The TLDR; is that it was inevitable, and it is unfair to the truth to attribute such a progression to one person.

EDIT: To why I know this, at the time '99/'00 we were building a rather innovating web application to monitor and control distributed power generation units across the continent. We used the iframe approach, and then an HTTP component included with a Delphi component suite (name escapes me right now), and were then one of the first beta testers of XmlHttp.


Just because an invention appears to be inevitable, it doesn't mean the actual inventor doesn't deserve a ton of credit.


Credit is absolutely due for using the monopoly distribution of Microsoft (that is not a slur, but it is simple truth that such components from other vendors could not have the same impact) to essentially sneak a simple HTTP ActiveX component through in the MSXML library, making such dynamic web tasks simpler. Credit is also due to the people who developed and implemented COM and ActiveX and safe-for-scripting (all heavily maligned), making it possible in the first place.


[deleted]


The component was developed by the Exchange 2000 team, and was integrated in MSXML as a convenient deployment tactic (the sort of thing that gets you in DOJ troubles) at the very last moment. I have no doubt that Bosworth valued it later, but if we're talking specifically about XmlHttp, it was in many ways snuck in because the Exchange team wanted functionality on the client.


There were also various java applets which more-or-less did something similar, and had the advantage of being semi-cross-platform. (Microsoft's was called "remote scripting"[1] and was pulled after they lost the Sun lawsuit.)

[1] http://www.ibm.com/developerworks/web/library/wa-resc/


I remember tinkering with invisible frames, but went pretty quickly to Java applets, which could open sockets (back to the origin server, anyway) and handle plain old HTTP from right within the page.

Getting an attractive UI was rough going, but I wasn't much worried about that at the time...

An applet could also make JavaScript calls, so it was also possible to pass data back into JavaScript on the page. That was a technology that came from Netscape, but MS copied -- so (strangely enough) there was a Java package included in Microsoft's jview distribution that had "com.netscape.livescript" (something like that) in the name.

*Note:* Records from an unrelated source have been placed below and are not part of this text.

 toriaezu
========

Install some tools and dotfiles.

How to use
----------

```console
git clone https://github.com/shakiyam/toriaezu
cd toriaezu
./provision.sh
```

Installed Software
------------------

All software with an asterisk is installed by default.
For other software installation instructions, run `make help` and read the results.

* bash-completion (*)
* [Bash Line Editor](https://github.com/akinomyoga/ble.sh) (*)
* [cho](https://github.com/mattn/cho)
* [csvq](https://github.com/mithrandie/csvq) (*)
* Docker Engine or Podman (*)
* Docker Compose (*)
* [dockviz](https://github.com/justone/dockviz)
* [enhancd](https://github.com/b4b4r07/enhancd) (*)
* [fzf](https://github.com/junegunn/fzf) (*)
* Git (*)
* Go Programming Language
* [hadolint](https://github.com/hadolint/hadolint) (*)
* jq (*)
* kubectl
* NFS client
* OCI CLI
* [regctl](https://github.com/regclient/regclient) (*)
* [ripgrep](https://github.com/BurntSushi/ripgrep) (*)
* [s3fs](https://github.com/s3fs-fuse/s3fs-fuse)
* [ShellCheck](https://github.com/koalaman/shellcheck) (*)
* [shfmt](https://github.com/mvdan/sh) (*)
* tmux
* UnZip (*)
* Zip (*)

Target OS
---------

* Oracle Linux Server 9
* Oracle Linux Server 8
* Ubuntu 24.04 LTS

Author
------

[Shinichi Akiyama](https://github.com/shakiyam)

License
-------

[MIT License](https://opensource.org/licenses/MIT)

The only HTTP suite that comes to mind is Indy, or WinShoes back then


ICS was around in 99. I've used it in 98 or even 97 for some fun projects.


Yeah, dont credit Apple for ipod, iphone or ipad, dont credit Mark Zukerberg for social networking, Bill Gates to bring philanthropy to main stream, a government to find the terrorist of Boston attacks, It was all inevitable!

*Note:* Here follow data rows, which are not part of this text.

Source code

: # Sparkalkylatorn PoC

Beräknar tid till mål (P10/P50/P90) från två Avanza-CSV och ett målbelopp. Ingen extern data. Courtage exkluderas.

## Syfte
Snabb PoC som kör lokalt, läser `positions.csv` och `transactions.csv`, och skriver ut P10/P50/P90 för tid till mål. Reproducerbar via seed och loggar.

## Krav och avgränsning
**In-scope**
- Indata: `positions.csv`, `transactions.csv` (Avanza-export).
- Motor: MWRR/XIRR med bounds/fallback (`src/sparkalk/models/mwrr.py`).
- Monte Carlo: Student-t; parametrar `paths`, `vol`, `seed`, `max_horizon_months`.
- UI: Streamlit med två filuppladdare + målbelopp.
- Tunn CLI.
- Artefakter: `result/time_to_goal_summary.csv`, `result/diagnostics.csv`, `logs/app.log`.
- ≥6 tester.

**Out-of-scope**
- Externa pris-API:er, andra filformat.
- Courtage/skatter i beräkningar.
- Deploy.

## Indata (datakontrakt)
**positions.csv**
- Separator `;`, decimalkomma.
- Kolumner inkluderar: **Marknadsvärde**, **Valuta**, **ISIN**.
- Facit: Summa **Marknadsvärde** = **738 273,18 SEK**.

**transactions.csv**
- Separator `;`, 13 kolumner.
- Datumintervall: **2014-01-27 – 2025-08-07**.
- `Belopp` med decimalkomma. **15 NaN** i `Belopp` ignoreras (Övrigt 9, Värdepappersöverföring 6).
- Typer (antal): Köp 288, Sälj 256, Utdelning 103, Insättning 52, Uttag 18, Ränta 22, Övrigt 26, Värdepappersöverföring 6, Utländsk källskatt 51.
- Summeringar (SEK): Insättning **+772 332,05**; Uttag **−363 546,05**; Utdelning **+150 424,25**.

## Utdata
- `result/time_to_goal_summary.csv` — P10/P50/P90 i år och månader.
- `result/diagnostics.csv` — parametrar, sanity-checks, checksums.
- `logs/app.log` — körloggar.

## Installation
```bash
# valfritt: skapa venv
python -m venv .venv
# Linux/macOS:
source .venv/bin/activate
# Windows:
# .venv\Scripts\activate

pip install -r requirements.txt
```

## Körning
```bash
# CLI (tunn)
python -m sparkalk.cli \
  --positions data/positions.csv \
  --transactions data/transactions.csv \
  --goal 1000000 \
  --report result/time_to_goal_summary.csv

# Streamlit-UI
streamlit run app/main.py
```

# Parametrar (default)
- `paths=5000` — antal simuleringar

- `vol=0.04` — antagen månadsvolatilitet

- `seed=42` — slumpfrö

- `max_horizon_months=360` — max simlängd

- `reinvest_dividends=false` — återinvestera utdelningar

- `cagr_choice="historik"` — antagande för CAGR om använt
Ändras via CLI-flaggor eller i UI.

This childish, sarcastic style of response is increasingly common on here. That isn't a good thing. If you want to specifically address something I've said, stick to that.

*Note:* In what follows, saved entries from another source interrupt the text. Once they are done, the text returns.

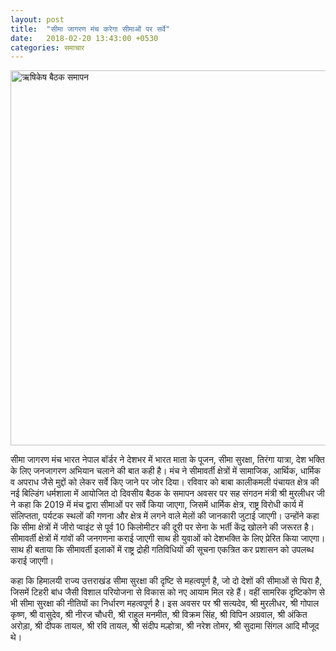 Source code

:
 ```yaml
---
layout: post
title:  "सीमा जागरण मंच करेगा सीमाओं पर सर्वे"
date:   2018-02-20 13:43:00 +0530
categories: समाचार
---
```


<a data-flickr-embed="true"  href="https://www.flickr.com/photos/seemasanghosh/38567155030/in/dateposted-public/" title="ऋषिकेष बैठक समापन"><img src="https://farm5.staticflickr.com/4603/38567155030_73e35c2fcc_b.jpg" width="800" height="600" alt="ऋषिकेष बैठक समापन"></a><script async src="//embedr.flickr.com/assets/client-code.js" charset="utf-8"></script>

सीमा जागरण मंच भारत नेपाल बॉर्डर ने देशभर में भारत माता के पूजन, सीमा सुरक्षा, तिरंगा यात्रा, देश भक्ति के लिए जनजागरण अभियान चलाने की बात कही है। मंच ने सीमावर्ती क्षेत्रों में सामाजिक, आर्थिक, धार्मिक व अपराध जैसे मुद्दों को लेकर सर्वे किए जाने पर जोर दिया। रविवार को बाबा कालीकमली पंचायत क्षेत्र की नई बिल्डिंग धर्मशाला में आयोजित दो दिवसीय बैठक के समापन अवसर पर सह संगठन मंत्री श्री मुरलीधर जी ने कहा कि 2019 में मंच द्वारा सीमाओं पर सर्वे किया जाएगा, जिसमें धार्मिक क्षेत्र, राष्ट्र विरोधी कार्य में संलिप्तता, पर्यटक स्थलों की गणना और क्षेत्र में लगने वाले मेलों की जानकारी जुटाई जाएगी। उन्होंने कहा कि सीमा क्षेत्रों में जीरो प्वाइंट से पूर्व 10&nbsp;किलोमीटर की दूरी पर सेना के भर्ती केंद्र खोलने की जरूरत है। सीमावर्ती क्षेत्रों में गांवों की जनगणना कराई जाएगी साथ ही युवाओं को देशभक्ति के लिए प्रेरित किया जाएगा। साथ ही बताया कि सीमावर्ती इलाकों में राष्ट्र द्रोही गतिविधियों की सूचना एकत्रित कर प्रशासन को उपलब्ध कराई जाएगी।

कहा कि हिमालयी राज्य उत्तराखंड सीमा सुरक्षा की दृष्टि से महत्वपूर्ण है, जो दो देशों की सीमाओं से घिरा है, जिसमें टिहरी बांध जैसी विशाल परियोजना से विकास को नए आयाम मिल रहे हैं। वहीं सामरिक दृष्टिकोण से भी सीमा सुरक्षा की नीतियों का निर्धारण महत्वपूर्ण है। इस अवसर पर श्री सत्यदेव, श्री मुरलीधर, श्री गोपाल कृष्ण, श्री वासुदेव, श्री नीरज चौधरी, श्री राहुल मनमीत, श्री विक्रम सिंह, श्री विपिन अग्रवाल, श्री अंकित अरोड़ा, श्री दीपक तायल, श्री रवि तायल, श्री संदीप मल्होत्रा, श्री नरेश तोमर, श्री सुदामा सिंगल आदि मौजूद थे।
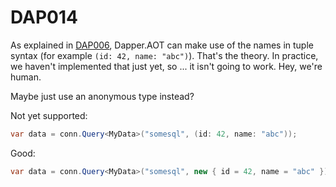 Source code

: ﻿# DAP014

As explained in [DAP006](DAP006), Dapper.AOT can make use of the names in tuple syntax (for example `(id: 42, name: "abc")`). That's the theory. In practice,
we haven't implemented that just yet, so ... it isn't going to work. Hey, we're human.

Maybe just use an anonymous type instead?

Not yet supported:

``` csharp
var data = conn.Query<MyData>("somesql", (id: 42, name: "abc"));
```

Good:

``` csharp
var data = conn.Query<MyData>("somesql", new { id = 42, name = "abc" });
```
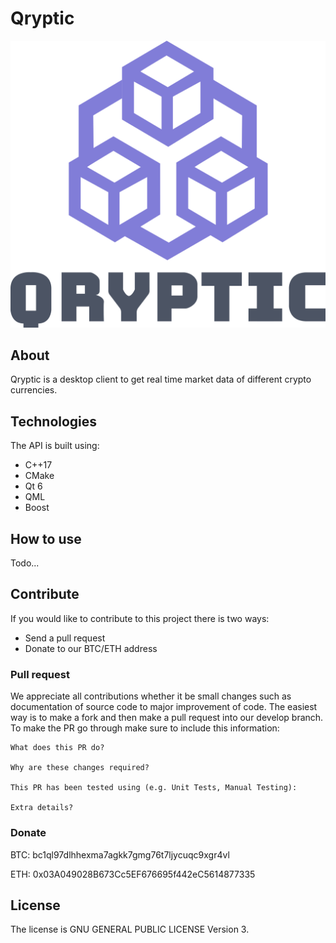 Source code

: # Qryptic 
 
![alt text](qryptic-logo.png "Qryptic")

## About
Qryptic is a desktop client to get real time market data of different crypto currencies.

## Technologies

The API is built using:

- C++17
- CMake
- Qt 6
- QML
- Boost

## How to use

Todo...

## Contribute

If you would like to contribute to this project there is two ways:

- Send a pull request
- Donate to our BTC/ETH address

### Pull request

We appreciate all contributions whether it be small changes such as documentation of source code to major improvement of code. The easiest way is to make a fork and then make a pull request into our develop branch. To make the PR go through make sure to include this information:

```
What does this PR do?

Why are these changes required?

This PR has been tested using (e.g. Unit Tests, Manual Testing):

Extra details?
```

### Donate

BTC: bc1ql97dlhhexma7agkk7gmg76t7ljycuqc9xgr4vl

ETH: 0x03A049028B673Cc5EF676695f442eC5614877335

## License

The license is GNU GENERAL PUBLIC LICENSE Version 3.
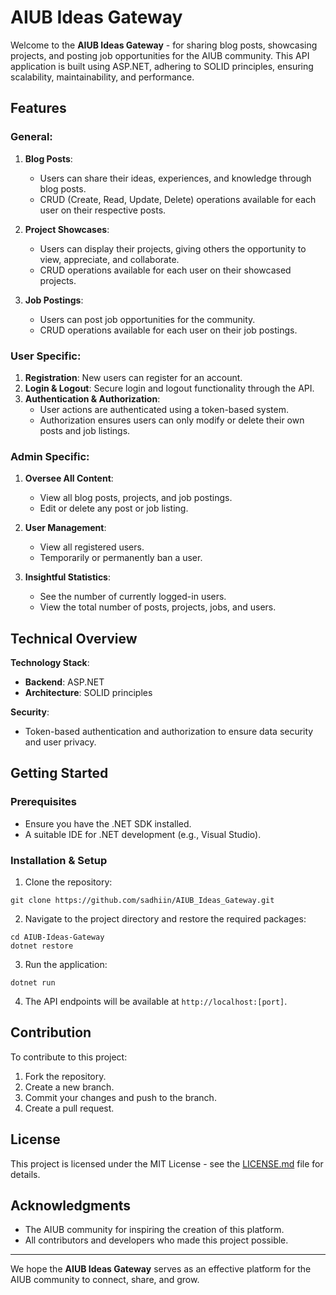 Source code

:# AIUB Ideas Gateway

Welcome to the **AIUB Ideas Gateway** - for sharing blog posts, showcasing projects, and posting job opportunities for the AIUB community. This API application is built using ASP.NET, adhering to SOLID principles, ensuring scalability, maintainability, and performance.

## Features

### General:

1. **Blog Posts**:
    * Users can share their ideas, experiences, and knowledge through blog posts.
    * CRUD (Create, Read, Update, Delete) operations available for each user on their respective posts.
  
2. **Project Showcases**:
    * Users can display their projects, giving others the opportunity to view, appreciate, and collaborate.
    * CRUD operations available for each user on their showcased projects.

3. **Job Postings**:
    * Users can post job opportunities for the community.
    * CRUD operations available for each user on their job postings.

### User Specific:

1. **Registration**: New users can register for an account.
2. **Login & Logout**: Secure login and logout functionality through the API.
3. **Authentication & Authorization**: 
    * User actions are authenticated using a token-based system.
    * Authorization ensures users can only modify or delete their own posts and job listings.

### Admin Specific:

1. **Oversee All Content**:
    * View all blog posts, projects, and job postings.
    * Edit or delete any post or job listing.
  
2. **User Management**:
    * View all registered users.
    * Temporarily or permanently ban a user.
  
3. **Insightful Statistics**:
    * See the number of currently logged-in users.
    * View the total number of posts, projects, jobs, and users.

## Technical Overview

**Technology Stack**:

- **Backend**: ASP.NET
- **Architecture**: SOLID principles

**Security**:

- Token-based authentication and authorization to ensure data security and user privacy.

## Getting Started

### Prerequisites

- Ensure you have the .NET SDK installed.
- A suitable IDE for .NET development (e.g., Visual Studio).

### Installation & Setup

1. Clone the repository: 
```
git clone https://github.com/sadhiin/AIUB_Ideas_Gateway.git
```
2. Navigate to the project directory and restore the required packages:
```
cd AIUB-Ideas-Gateway
dotnet restore
```
3. Run the application:
```
dotnet run
```
4. The API endpoints will be available at `http://localhost:[port]`.

## Contribution

To contribute to this project:

1. Fork the repository.
2. Create a new branch.
3. Commit your changes and push to the branch.
4. Create a pull request.

## License


This project is licensed under the MIT License - see the [LICENSE.md](LICENSE.md) file for details.

## Acknowledgments

- The AIUB community for inspiring the creation of this platform.
- All contributors and developers who made this project possible.

---

We hope the **AIUB Ideas Gateway** serves as an effective platform for the AIUB community to connect, share, and grow.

Ok, relax, I am sorry, I haven't done that much bad karma in life. Here is to point out that, everything is inevitable but we must still give credits to those who has brought it up to us, sometimes in faster way and sometimes bolder ways.


And your dismissive ad-hominem style of avoiding rebuttal is also increasingly common on here. That isn't a good thing. Stop avoiding arguments directed against you just because you think you might be wrong.